Nous n’avons pas voulu réagir « à chaud ». Nous avons voulu peser, mesurer, vérifier, chaque mot, chaque formule, chaque phrase.
C’est que le verdict nous a choqué. Mais pas seulement.

Depuis le début des faits, nous ne cessons d’être étonnés par cette instruction au caractère arbitraire et qui n’a eu pour objectif que de donner l’exemple.
L’exemple d’un pouvoir qui considère que la majorité des populations habitant dans des zones urbaines périphériques sont tous des coupables en puissance. Si ce n’est vous, c’est l’un de vous.
L’exemple d’une justice qui dénie aux prévenus le respect de leurs droits les plus élémentaires et qui néglige tout ce qui peut venir contre balancer l’ordre des choses (pré-établi).
L’exemple d’une police qui se croit et se sait au dessus des lois car tout acte répréhensible face à ces populations sera minoré dans une cour de justice de la République.
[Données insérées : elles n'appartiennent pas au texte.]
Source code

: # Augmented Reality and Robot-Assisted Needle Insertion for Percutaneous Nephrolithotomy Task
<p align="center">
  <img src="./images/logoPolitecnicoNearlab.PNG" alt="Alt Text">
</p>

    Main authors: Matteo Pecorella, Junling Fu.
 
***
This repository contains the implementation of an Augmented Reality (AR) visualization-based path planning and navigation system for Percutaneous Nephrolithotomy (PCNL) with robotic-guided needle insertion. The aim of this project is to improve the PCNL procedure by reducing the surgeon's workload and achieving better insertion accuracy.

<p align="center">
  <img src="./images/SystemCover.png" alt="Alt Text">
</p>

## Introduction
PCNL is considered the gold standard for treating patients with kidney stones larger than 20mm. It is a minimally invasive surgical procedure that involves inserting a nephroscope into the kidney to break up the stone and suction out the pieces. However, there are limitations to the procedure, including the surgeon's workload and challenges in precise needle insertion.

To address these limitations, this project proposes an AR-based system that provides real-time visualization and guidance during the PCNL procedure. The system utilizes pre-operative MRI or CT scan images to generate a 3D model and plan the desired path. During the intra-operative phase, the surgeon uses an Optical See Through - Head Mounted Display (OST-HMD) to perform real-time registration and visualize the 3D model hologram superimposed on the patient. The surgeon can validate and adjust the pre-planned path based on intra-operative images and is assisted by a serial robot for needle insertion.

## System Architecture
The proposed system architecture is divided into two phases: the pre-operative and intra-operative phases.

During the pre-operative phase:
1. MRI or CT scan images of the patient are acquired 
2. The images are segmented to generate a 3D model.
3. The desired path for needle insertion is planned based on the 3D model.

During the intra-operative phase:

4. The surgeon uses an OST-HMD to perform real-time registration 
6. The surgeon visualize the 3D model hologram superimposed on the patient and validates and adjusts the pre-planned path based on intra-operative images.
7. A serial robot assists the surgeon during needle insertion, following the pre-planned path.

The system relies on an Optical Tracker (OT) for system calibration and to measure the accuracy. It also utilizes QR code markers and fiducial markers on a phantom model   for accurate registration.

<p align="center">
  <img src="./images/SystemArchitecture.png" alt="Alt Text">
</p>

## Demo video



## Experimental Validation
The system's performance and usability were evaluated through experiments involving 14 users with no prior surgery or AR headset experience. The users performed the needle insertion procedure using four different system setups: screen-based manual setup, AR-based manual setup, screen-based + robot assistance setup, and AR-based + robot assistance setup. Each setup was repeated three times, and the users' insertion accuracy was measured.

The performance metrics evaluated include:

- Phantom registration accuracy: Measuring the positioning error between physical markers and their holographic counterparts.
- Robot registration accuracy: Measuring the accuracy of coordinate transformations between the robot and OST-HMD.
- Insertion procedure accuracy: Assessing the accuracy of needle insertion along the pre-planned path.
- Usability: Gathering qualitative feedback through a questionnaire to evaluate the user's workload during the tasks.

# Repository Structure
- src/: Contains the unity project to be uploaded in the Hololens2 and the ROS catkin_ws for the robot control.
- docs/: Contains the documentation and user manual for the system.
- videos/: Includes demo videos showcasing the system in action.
Ils ne demandaient que le strict respect de leur droits, de la procédure et de l’application du code pénal, ils ont reçu en retour les plus lourdes peines pour des faits de cette nature. L’exemple.

Comment ne pas qualifier de justice d’exception la procédure toute entière et le verdict qui a conclu le procès : Abdheramane Kamara et son demi-frère Adama, présentés comme les principaux meneurs des émeutes, ont été condamnés respectivement à 15 et 12 ans de prison. Sans antécédents judiciaires avant les faits, Ibrahima Sow et Maka Kante écopent respectivement de neuf et trois ans de prison. Enfin, Samuel Lambalamba, accusé d’avoir fourni un fusil aux émeutiers a été condamné à trois ans d’emprisonnement.
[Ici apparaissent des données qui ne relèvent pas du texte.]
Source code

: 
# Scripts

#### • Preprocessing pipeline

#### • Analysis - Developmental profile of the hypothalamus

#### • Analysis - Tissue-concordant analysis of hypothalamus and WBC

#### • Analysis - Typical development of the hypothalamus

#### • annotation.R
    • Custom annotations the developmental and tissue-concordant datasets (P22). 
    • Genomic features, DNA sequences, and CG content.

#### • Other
Comment ne pas critiquer cette instruction qui n’a eu pour unique but que d’envoyer un signal fort….au pouvoir.
Nous ne laisserons pas ces quartiers, ces zones, ces villes, nos provinces, notre pays, à une bande de jeunes délinquants se permettant de se révolter et de crier leur rage face à une bavure caractérisée fusse t-elle l’?uvre de simples agents de la fonction publique. Après tout, ils sont tous pareils.

La loi Perben dès 2004, autorisant les témoignages anonymes, la rémunération de témoins, le manque de preuves tangibles, c’est tout cela qui a fini d’achever le sentiment de justice pour certains, pour nous.
Rien ne permet d’affirmer avec certitude que les hommes emprisonnés sont les coupables des crimes qu’ont les accuse. Rien.

Le doute est installé et dorénavant il y aura un avant et un après ce procès de Villiers-Le Bel. Cela s’appelle la jurisprudence. Quiconque osera une révolte, une opposition, une rébellion pour marquer son désaccord face à des faits qu’il juge abusifs, excessifs ou arbitraires, risquera sa vie devant la justice.

La privation de liberté pour des jeunes hommes qui n’ont pas eu droit, ou ne méritaient pas aux choix, une justice libre, indépendante et impartiale. Un comble.